For more pattern examples and troubleshooting, see the `TROUBLESHOOTING.md` file.

## Configuration

TurboProp supports optional configuration via a `.turboprop.yml` file in your repository root:

```yaml
# .turboprop.yml
max_filesize: "2mb"
model: "sentence-transformers/all-MiniLM-L6-v2"
cache_dir: "~/.turboprop-cache"
worker_threads: 4
batch_size: 32
default_output: "json"
similarity_threshold: 0.3
```

## Output Formats

### JSON Output (Default)
```json
{
  "file": "src/auth.rs",
  "score": 0.8234,
  "content": "fn authenticate_user(token: &str) -> Result<User, AuthError> { ... }"
}
```

### Text Output
```
Score: 0.82 | src/auth.rs
fn authenticate_user(token: &str) -> Result<User, AuthError> {
    // JWT token validation logic
    ...
}
```

## Performance Characteristics

- **Indexing Speed**: ~100-500 files/second (depending on file size and hardware)
- **Search Speed**: ~10-50ms per query (after initial model loading)
- **Memory Usage**: ~50-200MB (varies with model and index size)
- **Storage**: Index size is typically 10-30% of source code size

### Recommended Limits
- **File Count**: Up to 10,000 files (tested)
- **File Size**: Up to 2MB per file (configurable)
- **Total Codebase**: Up to 500MB of source code

## Supported File Types

TurboProp works with any text-based file but is optimized for common programming languages:

- **Web**: `.js`, `.ts`, `.jsx`, `.tsx`, `.html`, `.css`, `.scss`, `.vue`
- **Backend**: `.py`, `.rs`, `.go`, `.java`, `.kt`, `.scala`, `.rb`, `.php`
- **Systems**: `.c`, `.cpp`, `.h`, `.hpp`, `.cs`, `.swift`
- **Data**: `.sql`, `.json`, `.yaml`, `.yml`, `.xml`, `.toml`
- **Docs**: `.md`, `.txt`, `.rst`
- **Config**: `.env`, `.ini`, `.conf`, `.cfg`

## Integration Examples

### With Git Hooks
Add to `.git/hooks/post-commit`:
```bash
#!/bin/bash
tp index --repo . --max-filesize 2mb
```

### With IDEs
Many IDEs can be configured to run external tools.
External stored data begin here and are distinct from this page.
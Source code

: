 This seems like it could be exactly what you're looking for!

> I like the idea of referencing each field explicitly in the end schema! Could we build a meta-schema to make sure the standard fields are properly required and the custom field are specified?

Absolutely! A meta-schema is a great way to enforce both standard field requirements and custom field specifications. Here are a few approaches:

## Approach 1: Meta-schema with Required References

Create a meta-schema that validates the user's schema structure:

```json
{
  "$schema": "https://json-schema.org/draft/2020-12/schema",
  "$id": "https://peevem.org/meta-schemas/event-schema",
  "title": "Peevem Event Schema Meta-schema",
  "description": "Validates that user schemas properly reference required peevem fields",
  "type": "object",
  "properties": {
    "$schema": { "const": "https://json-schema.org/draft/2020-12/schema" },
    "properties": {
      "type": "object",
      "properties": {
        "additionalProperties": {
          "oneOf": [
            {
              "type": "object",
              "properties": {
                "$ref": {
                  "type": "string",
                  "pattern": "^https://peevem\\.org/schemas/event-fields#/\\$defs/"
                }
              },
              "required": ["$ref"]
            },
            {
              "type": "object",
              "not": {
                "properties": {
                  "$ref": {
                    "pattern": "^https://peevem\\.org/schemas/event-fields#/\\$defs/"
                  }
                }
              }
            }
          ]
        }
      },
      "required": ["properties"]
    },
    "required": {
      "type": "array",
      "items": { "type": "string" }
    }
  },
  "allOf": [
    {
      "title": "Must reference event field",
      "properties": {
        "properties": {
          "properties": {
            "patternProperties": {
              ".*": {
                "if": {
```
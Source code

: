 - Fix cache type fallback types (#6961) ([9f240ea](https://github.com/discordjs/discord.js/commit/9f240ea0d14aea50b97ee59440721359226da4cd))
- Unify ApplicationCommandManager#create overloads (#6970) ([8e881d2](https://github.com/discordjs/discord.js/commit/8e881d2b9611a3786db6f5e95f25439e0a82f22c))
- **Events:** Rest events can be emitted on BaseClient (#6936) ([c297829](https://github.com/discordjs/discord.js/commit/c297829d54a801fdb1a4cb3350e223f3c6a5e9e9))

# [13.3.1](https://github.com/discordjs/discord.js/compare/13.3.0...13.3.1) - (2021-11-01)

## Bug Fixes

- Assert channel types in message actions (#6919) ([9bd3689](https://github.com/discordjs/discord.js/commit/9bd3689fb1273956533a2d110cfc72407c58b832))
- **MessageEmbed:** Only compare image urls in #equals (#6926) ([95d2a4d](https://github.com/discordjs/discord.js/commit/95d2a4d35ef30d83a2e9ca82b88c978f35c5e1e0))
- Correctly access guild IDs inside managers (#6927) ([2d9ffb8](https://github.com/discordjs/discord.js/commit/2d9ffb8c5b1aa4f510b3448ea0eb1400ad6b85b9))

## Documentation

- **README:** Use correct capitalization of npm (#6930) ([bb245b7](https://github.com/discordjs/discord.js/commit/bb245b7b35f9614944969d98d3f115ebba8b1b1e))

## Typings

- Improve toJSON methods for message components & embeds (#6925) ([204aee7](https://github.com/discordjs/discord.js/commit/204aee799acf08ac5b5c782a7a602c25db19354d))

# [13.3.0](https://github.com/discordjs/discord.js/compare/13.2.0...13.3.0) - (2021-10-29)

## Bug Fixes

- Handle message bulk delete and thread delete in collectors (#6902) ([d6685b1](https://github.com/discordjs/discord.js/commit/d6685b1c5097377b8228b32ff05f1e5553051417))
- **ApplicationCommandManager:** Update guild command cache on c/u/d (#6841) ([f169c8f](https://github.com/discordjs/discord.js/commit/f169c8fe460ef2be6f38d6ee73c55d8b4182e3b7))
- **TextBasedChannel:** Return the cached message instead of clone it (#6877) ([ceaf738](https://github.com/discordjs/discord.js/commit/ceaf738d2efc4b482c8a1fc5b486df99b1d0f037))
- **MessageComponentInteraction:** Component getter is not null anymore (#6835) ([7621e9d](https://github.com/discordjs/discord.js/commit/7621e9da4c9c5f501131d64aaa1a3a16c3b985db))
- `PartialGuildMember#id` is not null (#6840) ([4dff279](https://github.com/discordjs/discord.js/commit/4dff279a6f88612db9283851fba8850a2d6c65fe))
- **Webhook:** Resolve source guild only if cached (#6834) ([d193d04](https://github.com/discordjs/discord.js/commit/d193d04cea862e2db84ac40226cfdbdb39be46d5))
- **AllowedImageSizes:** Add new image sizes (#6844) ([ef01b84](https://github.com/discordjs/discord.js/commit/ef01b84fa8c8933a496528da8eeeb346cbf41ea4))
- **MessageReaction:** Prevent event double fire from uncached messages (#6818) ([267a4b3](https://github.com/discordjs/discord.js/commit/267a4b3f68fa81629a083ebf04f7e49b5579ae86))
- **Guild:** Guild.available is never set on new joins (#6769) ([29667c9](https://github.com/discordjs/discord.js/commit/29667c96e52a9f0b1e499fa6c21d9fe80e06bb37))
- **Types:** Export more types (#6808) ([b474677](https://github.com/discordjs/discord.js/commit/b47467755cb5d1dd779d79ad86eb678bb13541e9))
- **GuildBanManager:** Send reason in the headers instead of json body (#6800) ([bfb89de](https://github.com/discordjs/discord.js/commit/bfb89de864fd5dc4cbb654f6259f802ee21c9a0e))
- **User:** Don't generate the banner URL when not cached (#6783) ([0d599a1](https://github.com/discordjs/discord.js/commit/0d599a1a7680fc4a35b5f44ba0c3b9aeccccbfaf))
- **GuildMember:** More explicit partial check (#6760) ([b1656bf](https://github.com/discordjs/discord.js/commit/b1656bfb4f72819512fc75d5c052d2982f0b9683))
Add TurboProp as a custom search tool.

### With CI/CD
```bash
# In your CI script
tp index --repo . --max-filesize 2mb
tp search "security vulnerability" --repo . --output json > security-search-results.json
```

## Troubleshooting

### Common Issues

**Index not found**
```bash
Error: No index found in repository
```
Solution: Run `tp index --repo .` first to create an index.

**Model download fails**
```bash
Error: Failed to download model
```
Solution: Check internet connection or specify a local cache directory with `--cache-dir`.

**Large files skipped**
```bash
Warning: Skipping large file (>2MB)
```
Solution: Increase limit with `--max-filesize 5mb` or exclude large files.

**Out of memory**
```bash
Error: Out of memory during indexing
```
Solution: Reduce `--batch-size` or `--worker-threads`, or exclude large files.

### Getting Help

```bash
tp --help              # General help
tp index --help        # Index command help
tp search --help       # Search command help
```

## Development

### Building from Source
```bash
git clone https://github.com/glamp/turboprop-rust
cd turboprop-rust
cargo build --release
```

### Running Tests
```bash
cargo test                    # Run all tests
cargo test --test integration # Run integration tests only
cargo bench                   # Run benchmarks
```

### Dependencies
- **clap**: CLI parsing and help generation
- **tokio**: Async runtime for I/O operations  
- **serde**: JSON serialization
- **fastembed**: Machine learning embeddings
- **git2**: Git repository integration
- **notify**: File system watching
- **walkdir**: Directory traversal

## See Also

For more detailed information:

- **[Installation Guide]INSTALLATION.md** - Comprehensive installation instructions for all platforms
- **[Model Documentation]MODELS.md** - Complete guide to available embedding models and selection criteria
- **[Configuration Guide]CONFIGURATION.md** - Advanced configuration options and `.turboprop.yml` setup
- **[API Reference]docs/API.md** - Library API documentation for programmatic usage
- **[Troubleshooting Guide]TROUBLESHOOTING.md** - Solutions to common issues and performance problems
- **[Migration Guide]MIGRATION.md** - Upgrading from previous versions

## Contributing

1. Fork the repository
2. Create a feature branch
3. Add tests for your changes
4. Ensure all tests pass: `cargo test`
5. Submit a pull request

## License

Licensed under either of:
- MIT License ([LICENSE-MIT]LICENSE-MIT)
- Apache License, Version 2.0 ([LICENSE-APACHE]LICENSE-APACHE)

at your option.